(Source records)
= Beginning of Section =

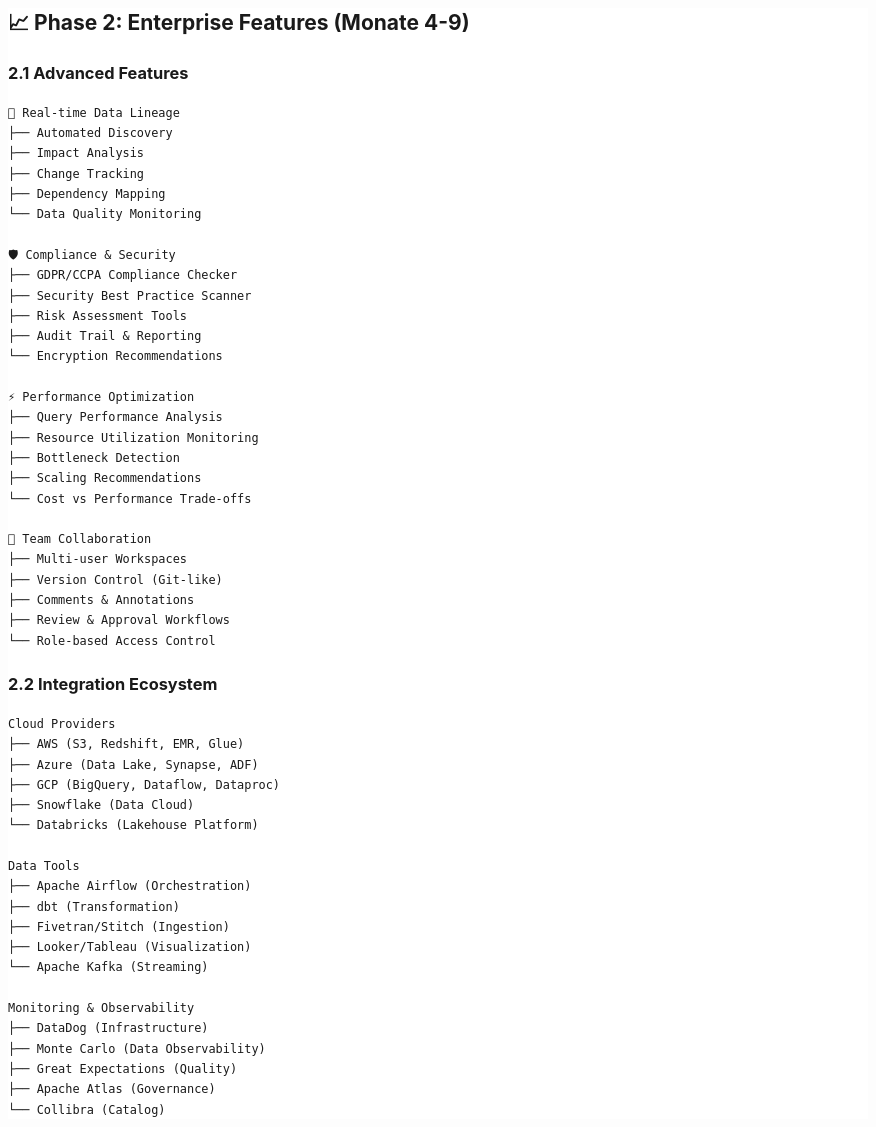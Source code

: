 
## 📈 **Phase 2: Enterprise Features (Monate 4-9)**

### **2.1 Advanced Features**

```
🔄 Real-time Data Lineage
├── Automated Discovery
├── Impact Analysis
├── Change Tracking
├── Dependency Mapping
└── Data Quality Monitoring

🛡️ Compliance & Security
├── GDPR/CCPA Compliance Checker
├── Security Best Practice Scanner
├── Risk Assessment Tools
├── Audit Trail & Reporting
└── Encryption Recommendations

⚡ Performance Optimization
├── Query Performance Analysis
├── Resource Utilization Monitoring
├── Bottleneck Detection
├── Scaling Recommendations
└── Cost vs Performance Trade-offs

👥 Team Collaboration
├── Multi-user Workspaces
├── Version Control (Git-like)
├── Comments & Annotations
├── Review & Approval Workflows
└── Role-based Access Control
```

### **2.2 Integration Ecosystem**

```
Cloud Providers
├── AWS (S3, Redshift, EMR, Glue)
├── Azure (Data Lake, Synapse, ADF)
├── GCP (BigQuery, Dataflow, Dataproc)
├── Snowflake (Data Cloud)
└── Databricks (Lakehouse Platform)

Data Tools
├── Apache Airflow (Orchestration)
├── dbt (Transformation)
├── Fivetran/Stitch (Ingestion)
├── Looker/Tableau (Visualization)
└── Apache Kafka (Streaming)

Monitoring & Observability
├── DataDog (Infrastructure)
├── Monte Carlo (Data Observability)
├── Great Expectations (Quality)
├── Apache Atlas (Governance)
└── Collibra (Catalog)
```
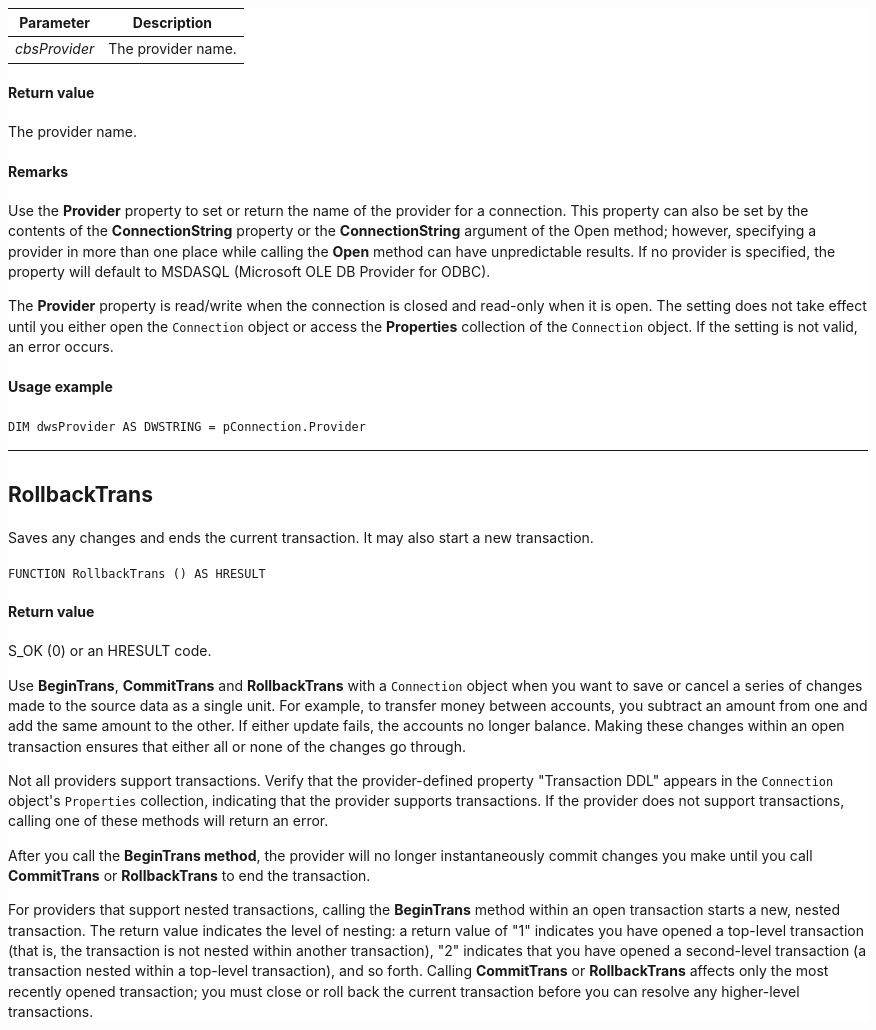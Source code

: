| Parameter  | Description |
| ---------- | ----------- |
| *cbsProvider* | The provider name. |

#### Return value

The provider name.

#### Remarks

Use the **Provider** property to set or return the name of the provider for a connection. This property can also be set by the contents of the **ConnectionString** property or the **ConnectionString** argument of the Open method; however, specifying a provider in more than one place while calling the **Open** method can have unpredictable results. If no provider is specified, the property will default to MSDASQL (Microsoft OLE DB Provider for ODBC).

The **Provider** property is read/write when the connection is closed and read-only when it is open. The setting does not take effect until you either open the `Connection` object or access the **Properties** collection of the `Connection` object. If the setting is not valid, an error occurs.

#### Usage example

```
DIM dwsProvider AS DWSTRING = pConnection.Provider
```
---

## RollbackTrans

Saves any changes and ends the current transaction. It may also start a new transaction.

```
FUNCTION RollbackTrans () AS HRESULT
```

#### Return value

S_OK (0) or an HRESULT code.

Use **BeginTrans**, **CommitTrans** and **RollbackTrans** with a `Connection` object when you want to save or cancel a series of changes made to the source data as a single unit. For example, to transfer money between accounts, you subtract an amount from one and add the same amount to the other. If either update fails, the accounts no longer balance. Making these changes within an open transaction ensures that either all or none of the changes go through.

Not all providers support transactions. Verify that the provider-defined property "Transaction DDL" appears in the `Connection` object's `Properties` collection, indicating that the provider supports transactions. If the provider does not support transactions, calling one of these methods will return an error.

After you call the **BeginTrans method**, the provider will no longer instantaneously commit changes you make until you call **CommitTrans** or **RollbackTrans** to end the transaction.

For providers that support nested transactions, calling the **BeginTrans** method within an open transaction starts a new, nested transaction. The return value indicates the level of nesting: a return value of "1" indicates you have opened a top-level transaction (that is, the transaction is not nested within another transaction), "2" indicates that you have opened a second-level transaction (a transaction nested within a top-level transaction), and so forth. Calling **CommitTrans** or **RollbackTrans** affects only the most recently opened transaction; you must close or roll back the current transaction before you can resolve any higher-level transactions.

= End of Section =
= Beginning of Section =

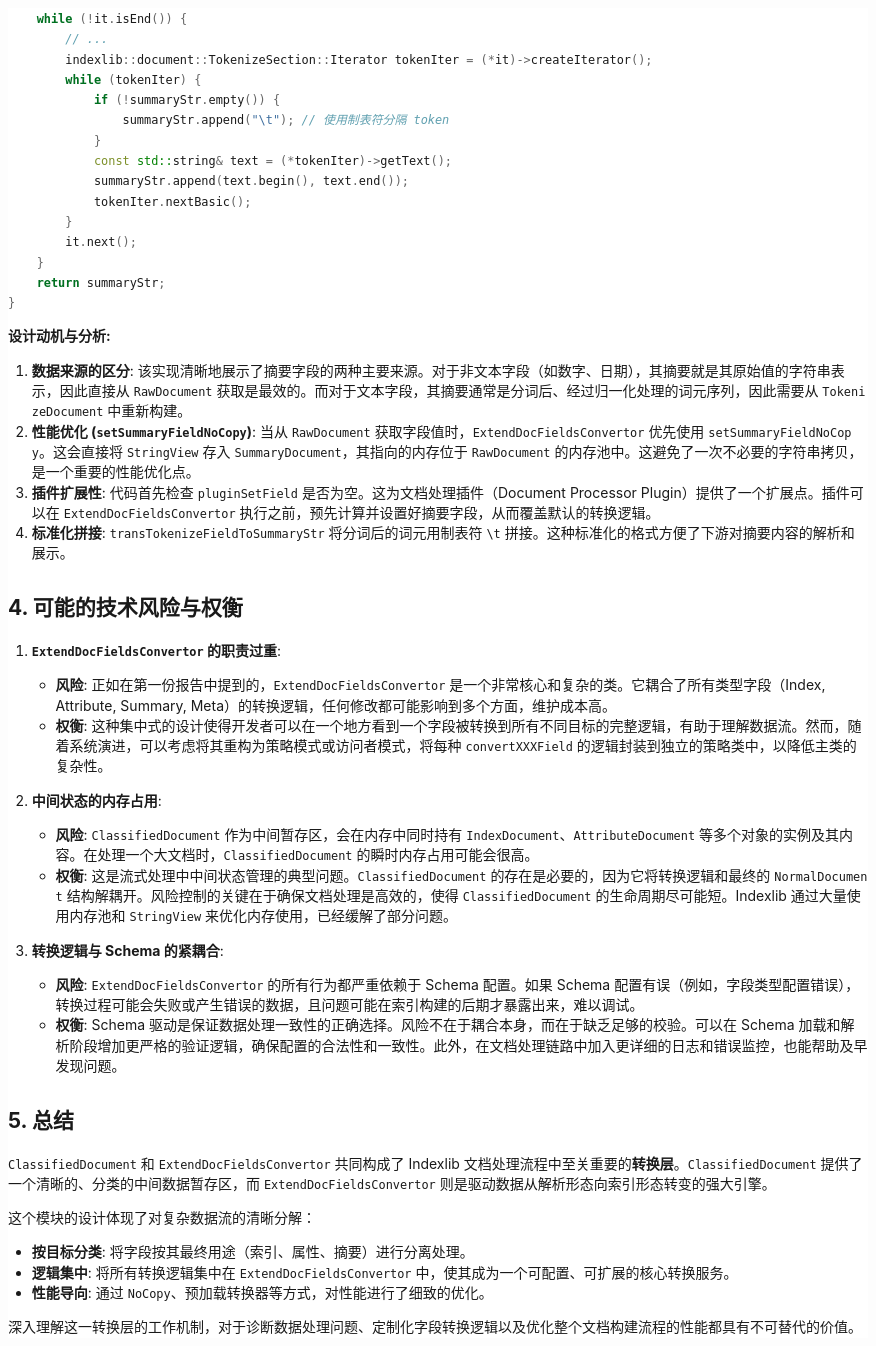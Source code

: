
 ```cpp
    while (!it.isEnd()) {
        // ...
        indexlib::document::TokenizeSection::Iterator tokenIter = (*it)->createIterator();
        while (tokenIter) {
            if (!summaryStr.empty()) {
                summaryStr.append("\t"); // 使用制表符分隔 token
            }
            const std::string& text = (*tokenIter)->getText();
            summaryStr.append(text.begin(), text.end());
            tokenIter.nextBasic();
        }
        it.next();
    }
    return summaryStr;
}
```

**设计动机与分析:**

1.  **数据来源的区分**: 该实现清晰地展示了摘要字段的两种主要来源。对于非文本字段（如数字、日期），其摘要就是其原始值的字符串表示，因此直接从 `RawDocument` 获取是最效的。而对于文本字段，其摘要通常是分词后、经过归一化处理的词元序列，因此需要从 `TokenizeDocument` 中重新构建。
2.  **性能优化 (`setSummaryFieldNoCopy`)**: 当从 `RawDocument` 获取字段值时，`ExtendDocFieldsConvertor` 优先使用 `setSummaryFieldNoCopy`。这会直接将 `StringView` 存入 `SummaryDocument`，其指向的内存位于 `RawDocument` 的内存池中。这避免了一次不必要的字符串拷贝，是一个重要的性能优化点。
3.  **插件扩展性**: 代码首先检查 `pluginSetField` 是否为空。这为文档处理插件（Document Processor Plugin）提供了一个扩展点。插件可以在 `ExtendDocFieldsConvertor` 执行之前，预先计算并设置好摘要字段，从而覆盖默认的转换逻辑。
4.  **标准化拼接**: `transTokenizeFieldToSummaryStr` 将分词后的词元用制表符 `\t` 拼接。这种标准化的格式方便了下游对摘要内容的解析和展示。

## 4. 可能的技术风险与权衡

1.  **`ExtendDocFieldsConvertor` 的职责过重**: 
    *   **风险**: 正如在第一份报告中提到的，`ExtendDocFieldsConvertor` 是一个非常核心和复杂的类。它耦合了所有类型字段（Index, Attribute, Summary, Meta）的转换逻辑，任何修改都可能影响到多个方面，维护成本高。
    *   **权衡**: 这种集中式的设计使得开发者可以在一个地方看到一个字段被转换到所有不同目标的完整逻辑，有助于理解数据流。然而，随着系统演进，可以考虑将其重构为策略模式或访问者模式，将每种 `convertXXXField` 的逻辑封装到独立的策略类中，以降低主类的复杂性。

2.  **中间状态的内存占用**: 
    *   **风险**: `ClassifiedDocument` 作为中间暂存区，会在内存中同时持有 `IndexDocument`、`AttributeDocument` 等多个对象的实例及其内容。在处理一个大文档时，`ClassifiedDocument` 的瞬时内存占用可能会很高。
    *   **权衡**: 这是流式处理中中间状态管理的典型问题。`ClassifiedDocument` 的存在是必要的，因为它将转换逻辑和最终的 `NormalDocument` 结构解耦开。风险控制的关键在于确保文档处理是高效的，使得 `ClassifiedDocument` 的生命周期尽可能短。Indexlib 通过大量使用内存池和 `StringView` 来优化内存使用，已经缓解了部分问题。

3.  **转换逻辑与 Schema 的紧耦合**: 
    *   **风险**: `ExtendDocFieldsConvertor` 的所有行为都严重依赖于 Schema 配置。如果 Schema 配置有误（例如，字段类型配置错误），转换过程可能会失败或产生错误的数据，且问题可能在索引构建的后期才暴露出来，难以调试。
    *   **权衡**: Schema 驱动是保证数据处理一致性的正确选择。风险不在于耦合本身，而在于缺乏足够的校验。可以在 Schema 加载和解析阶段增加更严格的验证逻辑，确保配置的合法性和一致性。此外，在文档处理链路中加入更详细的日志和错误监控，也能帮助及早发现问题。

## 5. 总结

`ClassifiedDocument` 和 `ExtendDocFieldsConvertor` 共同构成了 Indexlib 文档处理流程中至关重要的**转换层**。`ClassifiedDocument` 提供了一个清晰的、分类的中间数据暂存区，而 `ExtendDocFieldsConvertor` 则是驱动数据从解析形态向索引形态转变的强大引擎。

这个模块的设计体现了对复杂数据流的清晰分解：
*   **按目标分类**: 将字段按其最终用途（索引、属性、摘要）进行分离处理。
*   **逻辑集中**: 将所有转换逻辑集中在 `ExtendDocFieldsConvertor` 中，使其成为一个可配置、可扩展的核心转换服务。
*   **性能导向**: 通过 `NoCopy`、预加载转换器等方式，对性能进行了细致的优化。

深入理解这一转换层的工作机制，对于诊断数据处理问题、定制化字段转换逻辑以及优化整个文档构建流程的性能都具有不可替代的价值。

= End of Section =

__Exercise__
Scan the records for lines with the word "only". Report how many, with no other words.

__Task response__
2